__Required action__.
Show each line of the records below where the word "BRAZIL" occurs.

··· Supplied records

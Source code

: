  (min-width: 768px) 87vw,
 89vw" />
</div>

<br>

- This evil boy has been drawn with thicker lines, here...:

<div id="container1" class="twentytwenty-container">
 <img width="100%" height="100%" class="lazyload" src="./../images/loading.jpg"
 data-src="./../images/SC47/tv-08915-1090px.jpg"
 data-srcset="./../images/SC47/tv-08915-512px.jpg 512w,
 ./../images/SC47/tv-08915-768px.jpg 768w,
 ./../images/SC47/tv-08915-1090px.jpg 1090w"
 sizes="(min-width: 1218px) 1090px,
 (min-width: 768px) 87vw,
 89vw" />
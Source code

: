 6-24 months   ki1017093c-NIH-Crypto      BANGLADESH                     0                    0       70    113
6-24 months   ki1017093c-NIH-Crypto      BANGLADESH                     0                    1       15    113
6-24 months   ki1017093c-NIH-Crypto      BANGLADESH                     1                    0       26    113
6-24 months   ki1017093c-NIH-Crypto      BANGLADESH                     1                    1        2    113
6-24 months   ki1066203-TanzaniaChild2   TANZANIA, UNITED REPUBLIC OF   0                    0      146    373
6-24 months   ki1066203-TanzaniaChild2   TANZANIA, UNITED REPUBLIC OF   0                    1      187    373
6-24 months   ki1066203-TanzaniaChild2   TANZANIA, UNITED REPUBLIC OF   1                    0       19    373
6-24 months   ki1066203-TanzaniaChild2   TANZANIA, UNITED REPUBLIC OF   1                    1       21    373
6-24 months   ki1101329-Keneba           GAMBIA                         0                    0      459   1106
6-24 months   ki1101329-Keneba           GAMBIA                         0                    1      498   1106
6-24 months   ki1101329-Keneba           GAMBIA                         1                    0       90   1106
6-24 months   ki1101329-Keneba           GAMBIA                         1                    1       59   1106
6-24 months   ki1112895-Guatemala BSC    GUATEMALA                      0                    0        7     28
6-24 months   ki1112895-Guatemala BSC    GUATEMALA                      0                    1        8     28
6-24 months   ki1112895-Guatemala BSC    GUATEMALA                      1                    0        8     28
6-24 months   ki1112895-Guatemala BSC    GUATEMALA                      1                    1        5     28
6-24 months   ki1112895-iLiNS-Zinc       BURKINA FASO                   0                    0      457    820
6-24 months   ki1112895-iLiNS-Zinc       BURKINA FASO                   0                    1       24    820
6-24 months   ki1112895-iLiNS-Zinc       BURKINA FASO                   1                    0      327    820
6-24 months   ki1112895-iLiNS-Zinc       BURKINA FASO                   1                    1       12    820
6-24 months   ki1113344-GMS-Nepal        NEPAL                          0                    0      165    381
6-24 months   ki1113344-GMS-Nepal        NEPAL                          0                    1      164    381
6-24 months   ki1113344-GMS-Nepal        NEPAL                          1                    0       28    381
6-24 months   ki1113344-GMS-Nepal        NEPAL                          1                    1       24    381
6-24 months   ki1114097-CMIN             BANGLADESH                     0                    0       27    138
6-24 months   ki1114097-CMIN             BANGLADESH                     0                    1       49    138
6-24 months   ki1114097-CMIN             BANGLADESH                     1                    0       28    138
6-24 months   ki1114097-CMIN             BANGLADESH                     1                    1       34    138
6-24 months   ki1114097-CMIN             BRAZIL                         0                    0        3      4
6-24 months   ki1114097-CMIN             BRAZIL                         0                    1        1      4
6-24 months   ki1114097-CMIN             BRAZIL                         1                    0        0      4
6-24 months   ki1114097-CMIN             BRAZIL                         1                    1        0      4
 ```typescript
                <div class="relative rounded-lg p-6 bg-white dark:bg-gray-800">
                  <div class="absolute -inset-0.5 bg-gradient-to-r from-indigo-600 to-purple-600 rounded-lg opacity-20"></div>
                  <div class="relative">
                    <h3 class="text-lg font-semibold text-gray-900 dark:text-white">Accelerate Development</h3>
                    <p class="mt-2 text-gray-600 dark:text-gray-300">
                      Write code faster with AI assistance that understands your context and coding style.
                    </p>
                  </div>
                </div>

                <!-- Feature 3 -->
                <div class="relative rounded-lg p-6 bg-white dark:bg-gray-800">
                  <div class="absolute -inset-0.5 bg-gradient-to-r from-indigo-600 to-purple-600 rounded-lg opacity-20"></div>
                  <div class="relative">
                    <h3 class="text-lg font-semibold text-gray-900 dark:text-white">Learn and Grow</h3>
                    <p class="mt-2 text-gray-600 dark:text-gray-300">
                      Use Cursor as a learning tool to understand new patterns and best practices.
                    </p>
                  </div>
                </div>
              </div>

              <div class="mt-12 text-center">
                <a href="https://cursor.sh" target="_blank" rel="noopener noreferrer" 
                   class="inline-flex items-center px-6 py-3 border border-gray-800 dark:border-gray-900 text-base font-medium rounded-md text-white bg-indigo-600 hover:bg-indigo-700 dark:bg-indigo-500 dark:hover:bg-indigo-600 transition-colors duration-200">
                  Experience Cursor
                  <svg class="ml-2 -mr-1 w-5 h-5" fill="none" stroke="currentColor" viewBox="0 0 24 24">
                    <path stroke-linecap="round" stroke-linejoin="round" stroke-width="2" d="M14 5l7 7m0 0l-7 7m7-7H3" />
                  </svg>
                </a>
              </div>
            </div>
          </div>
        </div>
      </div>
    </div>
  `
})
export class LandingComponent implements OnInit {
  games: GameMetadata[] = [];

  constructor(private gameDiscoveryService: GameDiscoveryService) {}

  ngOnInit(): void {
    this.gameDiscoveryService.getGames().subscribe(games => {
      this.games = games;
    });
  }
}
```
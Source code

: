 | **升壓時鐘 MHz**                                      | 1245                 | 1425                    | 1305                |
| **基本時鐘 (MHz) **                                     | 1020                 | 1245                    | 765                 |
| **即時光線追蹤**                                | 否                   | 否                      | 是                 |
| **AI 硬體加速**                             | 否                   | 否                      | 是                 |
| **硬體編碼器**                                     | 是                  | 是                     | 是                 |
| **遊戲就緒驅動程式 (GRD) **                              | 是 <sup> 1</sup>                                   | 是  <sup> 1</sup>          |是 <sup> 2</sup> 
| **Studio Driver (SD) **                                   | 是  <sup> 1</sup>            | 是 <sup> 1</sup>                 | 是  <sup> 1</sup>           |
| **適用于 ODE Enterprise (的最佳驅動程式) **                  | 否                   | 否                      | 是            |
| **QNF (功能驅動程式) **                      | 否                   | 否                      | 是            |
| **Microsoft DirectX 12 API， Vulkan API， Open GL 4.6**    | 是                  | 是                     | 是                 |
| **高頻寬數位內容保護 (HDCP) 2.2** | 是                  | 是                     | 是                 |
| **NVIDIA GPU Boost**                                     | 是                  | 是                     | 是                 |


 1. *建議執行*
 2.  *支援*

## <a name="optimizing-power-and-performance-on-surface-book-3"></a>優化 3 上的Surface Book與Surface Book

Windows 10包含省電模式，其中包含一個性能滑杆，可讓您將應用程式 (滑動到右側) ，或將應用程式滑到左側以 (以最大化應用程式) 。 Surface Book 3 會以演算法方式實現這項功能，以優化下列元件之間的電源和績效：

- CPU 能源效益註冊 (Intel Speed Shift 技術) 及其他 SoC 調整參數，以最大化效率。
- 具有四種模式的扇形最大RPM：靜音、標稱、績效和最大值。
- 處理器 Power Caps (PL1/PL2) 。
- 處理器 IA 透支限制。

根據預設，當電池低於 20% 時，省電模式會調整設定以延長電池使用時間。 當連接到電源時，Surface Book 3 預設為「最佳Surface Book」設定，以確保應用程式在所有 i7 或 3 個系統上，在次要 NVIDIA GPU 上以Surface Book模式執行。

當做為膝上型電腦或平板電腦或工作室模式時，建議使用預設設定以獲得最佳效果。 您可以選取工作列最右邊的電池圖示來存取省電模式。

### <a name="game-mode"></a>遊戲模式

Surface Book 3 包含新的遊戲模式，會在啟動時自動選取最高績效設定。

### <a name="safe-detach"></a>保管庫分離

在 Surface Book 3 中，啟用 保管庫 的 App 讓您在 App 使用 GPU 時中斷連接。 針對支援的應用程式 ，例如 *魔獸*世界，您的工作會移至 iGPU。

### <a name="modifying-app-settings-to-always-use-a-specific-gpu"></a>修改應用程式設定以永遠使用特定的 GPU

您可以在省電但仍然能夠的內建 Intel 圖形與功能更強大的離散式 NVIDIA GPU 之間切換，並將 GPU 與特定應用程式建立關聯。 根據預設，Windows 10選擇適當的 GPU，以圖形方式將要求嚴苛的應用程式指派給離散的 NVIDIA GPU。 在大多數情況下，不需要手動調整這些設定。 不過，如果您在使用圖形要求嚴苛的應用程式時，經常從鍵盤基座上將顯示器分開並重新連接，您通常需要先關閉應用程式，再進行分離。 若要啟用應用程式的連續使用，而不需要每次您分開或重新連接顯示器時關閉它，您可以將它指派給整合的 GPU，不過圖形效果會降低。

······

__Solution for this problem__.
6-24 months   ki1114097-CMIN             BRAZIL                         0                    0        3      4
6-24 months   ki1114097-CMIN             BRAZIL                         0                    1        1      4
6-24 months   ki1114097-CMIN             BRAZIL                         1                    0        0      4
6-24 months   ki1114097-CMIN             BRAZIL                         1                    1        0      4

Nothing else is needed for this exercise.